Thanks to my sister-in-law Leslie, now I know how and where. In fact, I have started and I am getting somewhere with it. Leslie introduced me to a great website called Foodstoragemadeeasy.NET (not dot com).
It, for me, has been the missing link between thinking about it and ACTUALLY doing something about it.
This weekend I followed the recommendations of the site and put an emergency plan together for our family. Included in the emergency plan was putting together 72 hour food kits. I actually did that. Can you believe it? I did it. It really wasn’t hard. The site tells you exactly what and how much of each thing to put in each kit. I did make some substitutions because some of the foods it recommends, I would rather not eat, so I just substituted something similar.
We (each family member) have our own individual kits as we have different needs. Each kit is contained in it’s own new Jansport backback which I bought at VF for 4 bucks. They have cheap backpacks there.
It wasn’t real hard to do. We already had about half of the recommended foods in the pantry. The stuff we didn’t have I just put on the shopping list and we bought it this weekend.
It took a couple of days and a little effort but it’s totally done now. It was easy to keep track of what I had and what I needed thanks to the checklist I printed from the website.
The emergency preparedness also includes other vital information you would need if you ever needed to evacuate. It recommends you make a binder with copies all your important documents (it tells you which ones to put in there).
Anyway, you should not only look at this site, but follow it’s recommendations because if an emergency situation ever arrived, I would not share my resources with you.

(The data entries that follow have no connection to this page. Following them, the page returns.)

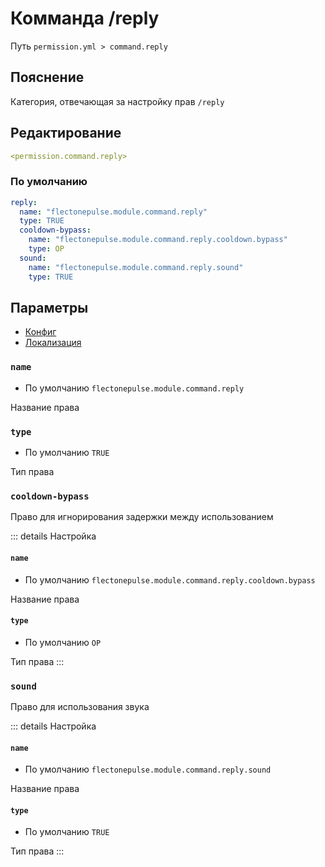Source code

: # Комманда /reply
Путь `permission.yml > command.reply`

## Пояснение
Категория, отвечающая за настройку прав `/reply`

## Редактирование
```yaml
<permission.command.reply>
```

### По умолчанию
```yaml
reply:
  name: "flectonepulse.module.command.reply"
  type: TRUE
  cooldown-bypass:
    name: "flectonepulse.module.command.reply.cooldown.bypass"
    type: OP
  sound:
    name: "flectonepulse.module.command.reply.sound"
    type: TRUE
```

## Параметры

- [Конфиг](/ru/command/reply/)
- [Локализация](/ru/localizations/ru_ru/command/reply/)

### `name`
- По умолчанию `flectonepulse.module.command.reply`

Название права

### `type`
- По умолчанию `TRUE`

Тип права

### `cooldown-bypass`

Право для игнорирования задержки между использованием

::: details Настройка
#### `name`
- По умолчанию `flectonepulse.module.command.reply.cooldown.bypass`

Название права

#### `type`
- По умолчанию `OP`

Тип права
:::

### `sound`

Право для использования звука

::: details Настройка
#### `name`
- По умолчанию `flectonepulse.module.command.reply.sound`

Название права

#### `type`
- По умолчанию `TRUE`

Тип права
:::

<!--@include: @/ru/parts/permission.md-->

Sorry, but they are for my family and we only have enough for us. “It becometh every man who hath been warned to warn his neighbor (blog friends).” It does not say I have to share what I have prepared. Get your own and do it like…right away.
13 comments:
FYI, a good tip someone told me: every general conference, between saturday sessions (or whatever), go through your backpacks and eat the expiring food, write a list of what you need to buy, and replenish it. That way it is updated every six months. Doesn't it feel good to be prepared?
dude - you bought the backpacks for $4. way to be matchy matchy! :) i used to have 72 hours kits. then one day we were trying to update them and they were all taken apart. hence - i need to do them again. thanks for the tips and the website. i think the every 6 months gen conf idea is a good one too.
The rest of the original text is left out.